CN104732228A

CN104732228A - Detection and correction method for messy codes of PDF (portable document format) document

Info

Publication number: CN104732228A
Application number: CN201510181385.0A
Authority: CN
Inventors: 邹季英; 梁洵; 袁仁慧
Original assignee: TONGFANG KNOWLEDGE NETWORK (BEIJING) TECHNOLOGY Co Ltd; TONGFANG KNOWLEDGE NETWORK DIGITAL PUBLICATION TECHNOLOGY Co Ltd
Current assignee: TONGFANG KNOWLEDGE NETWORK (BEIJING) TECHNOLOGY Co Ltd; TONGFANG KNOWLEDGE NETWORK DIGITAL PUBLICATION TECHNOLOGY Co Ltd
Priority date: 2015-04-16
Filing date: 2015-04-16
Publication date: 2015-06-24
Anticipated expiration: 2035-04-16
Also published as: CN104732228B

Abstract

The invention discloses a detection and correction method for messy codes of a PDF (portable document format) document. The detection and correction method includes extracting all font characteristics in the PDF document; dividing fonts into normal fonts, garbage fonts and undetermined fonts according to the font characteristics; extracting dot matrix images of characters in the undetermined fonts, calculating similarity between the dot matrix images and corresponding codes according to a messy code detection algorithm for image statistical characteristics, and judging normal characters or garbage characters in the undetermined fonts according to the similarity; performing vertical and horizontal editing and correcting on the garbage characters in the undetermined fonts and garbage characters in the garbage fonts; correcting the PDF document according to a correction result to remove the garbage characters.

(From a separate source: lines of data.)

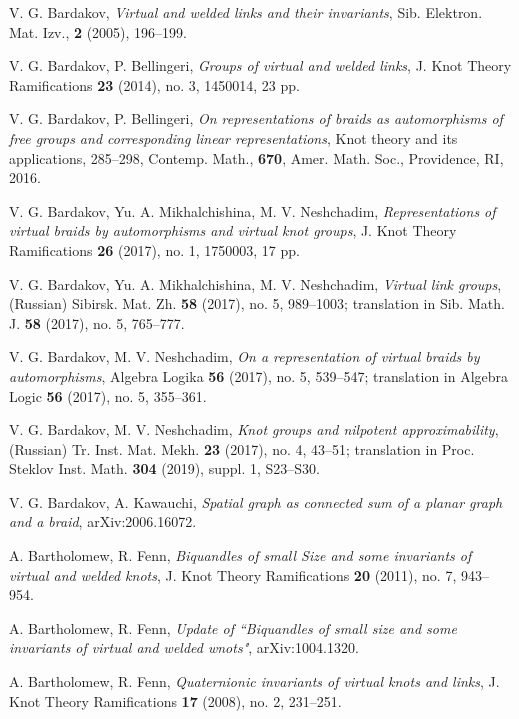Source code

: \documentclass[11 pt, reqno]{amsart}
\theoremstyle{definition}
\numberwithin{equation}{subsection}
\begin{document}
\begin{thebibliography}{HD}

V. G. Bardakov, \textit{Virtual and welded links and their invariants}, Sib. Elektron. Mat. Izv., \textbf{2} (2005), 196--199.

V. G. Bardakov, P. Bellingeri, \textit{Groups of virtual and welded links}, J. Knot Theory Ramifications \textbf{23} (2014), no. 3, 1450014, 23 pp.

V. G. Bardakov, P. Bellingeri, \textit{On representations of braids as automorphisms of free groups and corresponding linear representations}, Knot theory and its applications, 285--298, Contemp. Math., \textbf{670}, Amer. Math. Soc., Providence, RI, 2016.

V. G. Bardakov, Yu. A. Mikhalchishina, M. V. Neshchadim, \textit{Representations of virtual braids by automorphisms and virtual knot groups}, J. Knot Theory Ramifications \textbf{26} (2017), no. 1, 1750003, 17 pp.

V. G. Bardakov, Yu. A. Mikhalchishina, M. V. Neshchadim, \textit{Virtual link groups}, (Russian) Sibirsk. Mat. Zh. \textbf{58} (2017), no. 5, 989--1003; translation in Sib. Math. J. \textbf{58} (2017), no. 5, 765--777.

V. G. Bardakov, M. V. Neshchadim, \textit{On a representation of virtual braids by automorphisms}, Algebra Logika \textbf{56} (2017), no. 5, 539--547; translation in Algebra Logic \textbf{56} (2017), no. 5, 355--361.

V. G. Bardakov, M. V. Neshchadim, \textit{Knot groups and nilpotent approximability}, (Russian) Tr. Inst. Mat. Mekh. \textbf{23} (2017), no. 4, 43--51; translation in Proc. Steklov Inst. Math. \textbf{304} (2019), suppl. 1, S23--S30.

V. G. Bardakov, A. Kawauchi, \textit{Spatial graph as connected sum of a planar graph and a braid}, arXiv:2006.16072.

A. Bartholomew, R. Fenn, \textit{Biquandles of small Size and some invariants of virtual and welded knots}, J. Knot Theory Ramifications \textbf{20} (2011), no. 7, 943--954.

A. Bartholomew, R. Fenn, \textit{Update of ``Biquandles of small size and some invariants of virtual and welded wnots"}, arXiv:1004.1320.

A. Bartholomew, R. Fenn, \textit{Quaternionic invariants of virtual knots and links},  J. Knot Theory Ramifications \textbf{17} (2008), no. 2, 231--251.


\end{thebibliography}
\end{document}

The detection and correction method has the advantages that automatic detection of the messy codes is achieved through combination of the font characteristics and character image characteristics, labor and time for messy code correction are reduced through combination of vertical editing and horizontal editing, the messy codes are removed effectively, interference of the messy codes to follow-up fragmentization is avoided, processing efficiency and quality are improved, and processing cost is reduced.

Description

A kind of detection of PDF document mess code, the method for correction

Technical field

The method that the present invention relates to mess code character machining, correction in the fragmentation process of PDF document particularly relates to Chinese and the English detection of PDF document mess code character, the method for correction.

Background technology

PDF (Portable Document Format, portable file layout) be a kind of electronic file form, there is the feature with operating system platform independence, become widely used desirable document format in electronic document distribution and digital information propagation.

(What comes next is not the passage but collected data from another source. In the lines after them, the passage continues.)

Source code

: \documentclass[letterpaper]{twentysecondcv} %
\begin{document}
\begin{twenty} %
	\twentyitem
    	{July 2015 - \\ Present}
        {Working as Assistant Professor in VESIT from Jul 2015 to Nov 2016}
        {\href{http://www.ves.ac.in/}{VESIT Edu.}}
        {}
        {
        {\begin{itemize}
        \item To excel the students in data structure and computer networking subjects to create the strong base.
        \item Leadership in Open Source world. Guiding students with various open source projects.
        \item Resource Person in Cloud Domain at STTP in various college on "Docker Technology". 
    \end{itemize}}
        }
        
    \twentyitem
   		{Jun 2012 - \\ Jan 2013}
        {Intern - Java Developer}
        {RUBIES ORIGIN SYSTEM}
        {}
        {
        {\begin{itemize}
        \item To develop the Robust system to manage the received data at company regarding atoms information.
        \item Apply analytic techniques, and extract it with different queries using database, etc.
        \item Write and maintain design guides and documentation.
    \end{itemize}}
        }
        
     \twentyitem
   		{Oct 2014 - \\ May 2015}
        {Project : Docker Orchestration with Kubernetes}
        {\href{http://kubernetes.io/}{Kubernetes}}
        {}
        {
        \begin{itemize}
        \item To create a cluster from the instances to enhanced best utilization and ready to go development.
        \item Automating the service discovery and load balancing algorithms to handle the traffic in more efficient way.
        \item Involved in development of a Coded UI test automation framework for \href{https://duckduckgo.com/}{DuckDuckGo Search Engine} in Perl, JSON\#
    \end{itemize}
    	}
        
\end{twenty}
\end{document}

In the fragmentation process (metadata indexing) of PDF document, word operation to be got to document.What is called is got word and is referred to and to be copied by document character and to paste assigned address.Usually, document displaying contents is correct and displaying contents is consistent with getting word result.When displaying contents is with to get word result inconsistent, namely display correct, get word when makeing mistakes, claim this phenomenon to be the mess code phenomenon of PDF document.When getting word result containing a large amount of mess code, indexer must knock in indexing content word by word and sentence by sentence with keyboard; When a small amount of or indivedual mess code doping is wherein difficult to find, for ensureing that quality of indexing indexer will spend the plenty of time to check and get word result.Therefore, mess code phenomenon seriously reduces work efficiency and the quality of metadata indexing.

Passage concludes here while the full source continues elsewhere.